レンズを外し、ぐいっと腕を天井へ伸ばす。それと同時に響き渡る腹の高鳴りに苦笑いすると、アオイはドアをゆっくりと開けた。
予想通りそこに置いてある皿、水、そして紅茶を見て、また苦笑う。
「飽きねーな、あいつも」
有り難く、頂くのだが。
紅茶のカップを手に持つと、じんわりと温かさが手に広がった。はっとして時計を見れば、時刻は昼過ぎ――きっと今さっき、彼はこれを置いていったに違いない。とすれば下では今、クルー達が昼食を摂っている真っ最中だろう。
(ちょうどいいか)
アオイは出来上がった物をケースに入れ、ポシェットに詰め込んだ。その時、作業机に置いてあった物が視界の端に映り、ピタリと手が止まる。じっと見つめて、本日何度目かの苦笑いが零れた。
勢いで作ってしまったが――
「……まぁ、気持ちだしな」
ひん掴み、とりあえずそれもポシェットへ無造作に放り込んでやる。それから廊下に置かれたプレートを持ち上げ、ゆっくりと階段を降りた。
「あ、アオイが出てきた!」
「……生きてやがったか」
「うるせーぞ、海賊狩り」
ニヤリと笑うゾロの横で、チョッパーが嬉しそうに席を指す。見れば全員既に食べ終わっているようで、穏やかな空気に包まれていた。ログが溜まったからいつでも出港出来るんだと教えてくれたチョッパーに微笑むと、アオイは示された通り、ロビンの正面に座った。
「久々だなーアオイ!」
「お前は相変わらず元気そうだな、麦わら」
「あれからあんたと一回も顔合わせられなかったから、ずっとそわそわしてたのよ、ルフィの奴」
「そうか……よく我慢したな、お前」
「俺はいつ邪魔が入るんじゃないかとヒヤヒヤしてたぜ」と独りごちれば、ルフィはカラカラと笑って言った。

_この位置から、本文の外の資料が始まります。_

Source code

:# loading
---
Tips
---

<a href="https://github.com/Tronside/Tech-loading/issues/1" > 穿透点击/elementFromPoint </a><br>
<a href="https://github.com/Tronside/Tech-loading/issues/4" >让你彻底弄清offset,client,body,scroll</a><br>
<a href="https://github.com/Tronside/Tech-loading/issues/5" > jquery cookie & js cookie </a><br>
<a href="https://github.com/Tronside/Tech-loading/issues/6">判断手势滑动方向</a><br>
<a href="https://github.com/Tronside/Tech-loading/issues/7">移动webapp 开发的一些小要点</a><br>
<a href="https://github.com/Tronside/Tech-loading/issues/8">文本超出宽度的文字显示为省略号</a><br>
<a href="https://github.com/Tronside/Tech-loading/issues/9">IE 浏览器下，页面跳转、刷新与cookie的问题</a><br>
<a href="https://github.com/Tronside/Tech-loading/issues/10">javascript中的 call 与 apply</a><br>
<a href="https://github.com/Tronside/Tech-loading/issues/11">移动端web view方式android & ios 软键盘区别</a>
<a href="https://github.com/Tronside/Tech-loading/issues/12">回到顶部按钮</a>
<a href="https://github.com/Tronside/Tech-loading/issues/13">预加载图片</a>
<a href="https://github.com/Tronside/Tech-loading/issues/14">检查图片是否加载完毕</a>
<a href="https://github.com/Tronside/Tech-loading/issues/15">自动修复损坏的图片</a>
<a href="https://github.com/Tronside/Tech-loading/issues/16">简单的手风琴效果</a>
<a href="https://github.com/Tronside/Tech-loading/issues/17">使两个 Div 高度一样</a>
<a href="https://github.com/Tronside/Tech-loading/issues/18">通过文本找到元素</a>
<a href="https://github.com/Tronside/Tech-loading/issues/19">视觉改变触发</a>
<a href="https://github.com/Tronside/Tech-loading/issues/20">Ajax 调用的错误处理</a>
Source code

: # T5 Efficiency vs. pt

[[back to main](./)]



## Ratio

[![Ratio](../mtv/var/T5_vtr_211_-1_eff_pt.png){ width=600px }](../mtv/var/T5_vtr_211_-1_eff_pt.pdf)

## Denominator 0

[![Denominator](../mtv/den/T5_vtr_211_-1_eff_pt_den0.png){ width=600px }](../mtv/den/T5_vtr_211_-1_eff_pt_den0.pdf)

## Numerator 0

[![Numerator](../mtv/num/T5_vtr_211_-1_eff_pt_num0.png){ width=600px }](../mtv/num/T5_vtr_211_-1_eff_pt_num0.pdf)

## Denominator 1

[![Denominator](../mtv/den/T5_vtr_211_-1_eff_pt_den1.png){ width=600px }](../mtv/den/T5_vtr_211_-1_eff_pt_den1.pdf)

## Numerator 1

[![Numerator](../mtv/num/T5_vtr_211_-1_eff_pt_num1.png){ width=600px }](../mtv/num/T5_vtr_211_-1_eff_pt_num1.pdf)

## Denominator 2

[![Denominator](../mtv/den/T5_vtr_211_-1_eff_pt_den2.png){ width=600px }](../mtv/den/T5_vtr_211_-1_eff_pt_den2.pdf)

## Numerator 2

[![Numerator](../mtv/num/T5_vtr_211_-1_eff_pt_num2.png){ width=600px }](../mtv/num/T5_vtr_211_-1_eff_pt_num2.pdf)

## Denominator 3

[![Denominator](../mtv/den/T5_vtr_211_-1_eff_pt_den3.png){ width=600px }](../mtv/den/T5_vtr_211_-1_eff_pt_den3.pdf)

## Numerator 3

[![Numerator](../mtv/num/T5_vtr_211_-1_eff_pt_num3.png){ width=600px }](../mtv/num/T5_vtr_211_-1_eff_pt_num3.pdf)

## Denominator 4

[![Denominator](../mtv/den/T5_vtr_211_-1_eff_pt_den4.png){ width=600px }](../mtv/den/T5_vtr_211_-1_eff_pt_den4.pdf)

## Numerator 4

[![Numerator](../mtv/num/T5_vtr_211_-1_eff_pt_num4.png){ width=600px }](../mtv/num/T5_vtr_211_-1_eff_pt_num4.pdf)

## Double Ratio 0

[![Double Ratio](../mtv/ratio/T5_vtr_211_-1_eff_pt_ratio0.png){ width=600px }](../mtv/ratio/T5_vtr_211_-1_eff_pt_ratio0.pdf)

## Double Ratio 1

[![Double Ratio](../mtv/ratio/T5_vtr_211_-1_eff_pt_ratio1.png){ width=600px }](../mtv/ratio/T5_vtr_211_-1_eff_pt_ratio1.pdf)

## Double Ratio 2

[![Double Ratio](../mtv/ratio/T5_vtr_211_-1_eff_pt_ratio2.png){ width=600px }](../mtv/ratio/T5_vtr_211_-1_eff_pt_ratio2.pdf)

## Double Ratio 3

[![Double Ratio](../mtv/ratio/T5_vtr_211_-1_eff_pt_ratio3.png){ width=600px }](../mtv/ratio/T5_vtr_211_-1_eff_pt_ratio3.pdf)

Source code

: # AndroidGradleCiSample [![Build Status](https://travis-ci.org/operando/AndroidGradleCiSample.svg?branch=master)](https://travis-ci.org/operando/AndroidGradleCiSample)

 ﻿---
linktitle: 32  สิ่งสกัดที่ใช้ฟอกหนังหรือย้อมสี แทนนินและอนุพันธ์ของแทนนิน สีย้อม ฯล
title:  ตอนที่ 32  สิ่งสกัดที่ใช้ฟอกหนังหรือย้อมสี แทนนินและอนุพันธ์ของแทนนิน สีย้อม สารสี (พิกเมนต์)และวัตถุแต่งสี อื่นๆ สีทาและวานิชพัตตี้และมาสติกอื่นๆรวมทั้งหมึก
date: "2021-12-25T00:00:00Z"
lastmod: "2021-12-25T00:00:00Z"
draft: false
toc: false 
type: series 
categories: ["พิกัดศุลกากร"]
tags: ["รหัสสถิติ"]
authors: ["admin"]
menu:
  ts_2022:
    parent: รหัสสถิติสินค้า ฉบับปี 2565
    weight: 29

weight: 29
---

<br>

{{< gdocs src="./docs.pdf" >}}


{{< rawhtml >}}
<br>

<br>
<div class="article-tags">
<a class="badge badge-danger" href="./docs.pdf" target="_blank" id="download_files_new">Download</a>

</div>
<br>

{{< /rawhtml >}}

「あぁ! サンジがアオイの邪魔すんなって怒ったからな!」
「え?」
「ばっ……! このクソゴム!」
蹴り飛ばす勢いでルフィに近づくサンジを思わず凝視する。サンジはそのアオイの視線が気まずいのか、ふいと目を逸らした。
「……気付いてたのか」
「……おれも料理人なんでな。一種の職人と同じで、集中したい時に邪魔されるのが嫌なのは分かるんだよ」
紛らわすようにタバコに火を点けるサンジがおかしくて、アオイは笑い声を上げた。
「ふふ、お前、ほんと、面白いな」
「っ黙って食え!」
「はいはい、いただきますよコックさん」
ふわりとした卵に包まれたケチャップライス。至ってシンプルな味付けなのに、こうも舌触りがいいのは流石といったところか。
「そういえばあんた、そのご飯何で上から持って来てんのよ」
素朴な疑問を浮かべるナミに、目の前のロビンがコーヒーを飲みながら含みのある笑いを浮かべる。
「あら、決まってるじゃない。彼が運んでいたんでしょう? ……今までも」
視線を向けられたサンジは苦虫を潰したような顔をすると、「ロビンちゃんには敵わねェなァ」と呟いた。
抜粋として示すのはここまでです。